Saturday, April 24, 2021

The Ghost Walks (Frank R. Strayer, 1934)

Frank R. Strayer is not much of a visual stylist, which can be a real drag when he's matched with a dull screenplay and low-energy cast (The Monster Walks) but is easily overlooked when he has a weird, vibrant story and great actors (The Vampire Bat). The Ghost Walks is somewhere in between. It's pretty creaky and feels like a relic from the earliest months of sound film, but it benefits from a great setting and a cast full of goofball character actors who sell the film's comedic moments with plenty of solid one-liners and non-sequiturs. The Ghost Walks is far from a great movie, but it's fun. 
A brief aside: Strayer's The Monster Walks has no monster and The Ghost Walks has no ghost. You're a madman, Strayer.

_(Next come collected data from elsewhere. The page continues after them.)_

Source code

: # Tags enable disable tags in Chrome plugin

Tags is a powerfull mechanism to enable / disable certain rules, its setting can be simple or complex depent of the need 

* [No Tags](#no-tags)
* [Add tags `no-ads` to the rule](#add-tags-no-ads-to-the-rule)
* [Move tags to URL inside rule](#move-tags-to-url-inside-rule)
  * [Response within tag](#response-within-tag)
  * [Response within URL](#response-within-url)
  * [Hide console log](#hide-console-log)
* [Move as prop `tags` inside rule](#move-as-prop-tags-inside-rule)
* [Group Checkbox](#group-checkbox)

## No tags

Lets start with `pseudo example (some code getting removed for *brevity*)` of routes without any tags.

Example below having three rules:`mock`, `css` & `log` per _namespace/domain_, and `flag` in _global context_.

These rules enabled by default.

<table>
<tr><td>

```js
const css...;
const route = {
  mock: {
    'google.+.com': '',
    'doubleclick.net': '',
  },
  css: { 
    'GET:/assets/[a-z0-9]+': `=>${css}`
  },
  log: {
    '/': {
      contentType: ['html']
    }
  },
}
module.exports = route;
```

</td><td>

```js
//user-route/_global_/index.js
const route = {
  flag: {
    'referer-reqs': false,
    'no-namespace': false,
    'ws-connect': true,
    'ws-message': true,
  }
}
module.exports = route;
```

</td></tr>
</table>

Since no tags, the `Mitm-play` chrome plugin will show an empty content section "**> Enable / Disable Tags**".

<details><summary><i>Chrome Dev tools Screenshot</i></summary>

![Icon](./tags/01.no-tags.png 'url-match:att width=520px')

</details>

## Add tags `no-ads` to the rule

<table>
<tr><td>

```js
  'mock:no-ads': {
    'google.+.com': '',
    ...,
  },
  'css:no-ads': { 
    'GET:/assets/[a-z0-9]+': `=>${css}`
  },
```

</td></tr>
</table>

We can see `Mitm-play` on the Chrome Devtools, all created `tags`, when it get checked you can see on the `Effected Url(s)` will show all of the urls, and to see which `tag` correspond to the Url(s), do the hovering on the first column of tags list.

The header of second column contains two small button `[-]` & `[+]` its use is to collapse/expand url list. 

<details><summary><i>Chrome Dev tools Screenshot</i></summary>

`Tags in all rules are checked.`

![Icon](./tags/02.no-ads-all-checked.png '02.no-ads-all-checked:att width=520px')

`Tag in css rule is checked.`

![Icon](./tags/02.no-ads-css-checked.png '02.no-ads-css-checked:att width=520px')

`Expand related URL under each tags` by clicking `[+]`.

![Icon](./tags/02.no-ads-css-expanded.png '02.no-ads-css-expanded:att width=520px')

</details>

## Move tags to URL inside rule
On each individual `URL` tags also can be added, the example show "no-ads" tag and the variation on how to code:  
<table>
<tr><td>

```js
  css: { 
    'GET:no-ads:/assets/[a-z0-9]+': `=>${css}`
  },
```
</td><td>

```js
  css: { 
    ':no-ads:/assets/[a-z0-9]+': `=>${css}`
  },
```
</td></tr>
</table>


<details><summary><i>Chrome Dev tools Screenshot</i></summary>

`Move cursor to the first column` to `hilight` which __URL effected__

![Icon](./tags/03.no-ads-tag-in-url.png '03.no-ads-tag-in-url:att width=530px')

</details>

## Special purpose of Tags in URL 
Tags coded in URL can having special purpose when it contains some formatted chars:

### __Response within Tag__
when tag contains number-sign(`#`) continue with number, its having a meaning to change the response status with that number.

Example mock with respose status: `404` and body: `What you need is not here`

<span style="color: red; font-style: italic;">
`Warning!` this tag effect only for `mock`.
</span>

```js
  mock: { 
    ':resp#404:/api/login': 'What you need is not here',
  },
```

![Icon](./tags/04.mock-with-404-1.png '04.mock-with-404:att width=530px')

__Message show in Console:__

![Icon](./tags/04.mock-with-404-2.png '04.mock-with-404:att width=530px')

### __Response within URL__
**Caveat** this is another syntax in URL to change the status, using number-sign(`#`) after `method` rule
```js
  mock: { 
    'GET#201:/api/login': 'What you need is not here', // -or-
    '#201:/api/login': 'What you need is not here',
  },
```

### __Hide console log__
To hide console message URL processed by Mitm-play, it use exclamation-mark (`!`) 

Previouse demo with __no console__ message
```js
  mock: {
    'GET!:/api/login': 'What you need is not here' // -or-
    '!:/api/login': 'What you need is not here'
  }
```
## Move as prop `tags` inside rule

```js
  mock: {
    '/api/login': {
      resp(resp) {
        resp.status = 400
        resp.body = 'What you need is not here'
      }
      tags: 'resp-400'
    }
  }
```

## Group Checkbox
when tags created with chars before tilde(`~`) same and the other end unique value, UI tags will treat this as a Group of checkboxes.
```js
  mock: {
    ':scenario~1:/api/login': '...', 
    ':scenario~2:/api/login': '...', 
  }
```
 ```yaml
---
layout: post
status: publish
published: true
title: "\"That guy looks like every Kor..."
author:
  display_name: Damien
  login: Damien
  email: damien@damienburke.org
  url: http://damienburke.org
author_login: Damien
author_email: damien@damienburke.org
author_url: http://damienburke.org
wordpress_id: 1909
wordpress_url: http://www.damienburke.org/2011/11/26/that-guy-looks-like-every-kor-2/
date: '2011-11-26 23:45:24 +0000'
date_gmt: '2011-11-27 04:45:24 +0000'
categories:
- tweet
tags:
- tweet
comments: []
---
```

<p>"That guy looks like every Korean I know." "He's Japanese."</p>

The Ghost Walks begins with a trio of New Yorkers, playwright Prescott Ames (John Miljan), Broadway producer Herman Wood (Richard Carle), and Wood's frequently fired and rehired assistant Homer Erskine (Johnny Arthur) driving to a weekend getaway upstate for a reading of Ames' newest play. Of course, it's a dark and stormy night, and the travelers are stranded when their car gets stuck in the mud and a fallen tree blocks the road. Of course, they seek refuge in a sprawling country house full of weirdos. Surprisingly, Ames knows these weirdos and is reluctant to enter.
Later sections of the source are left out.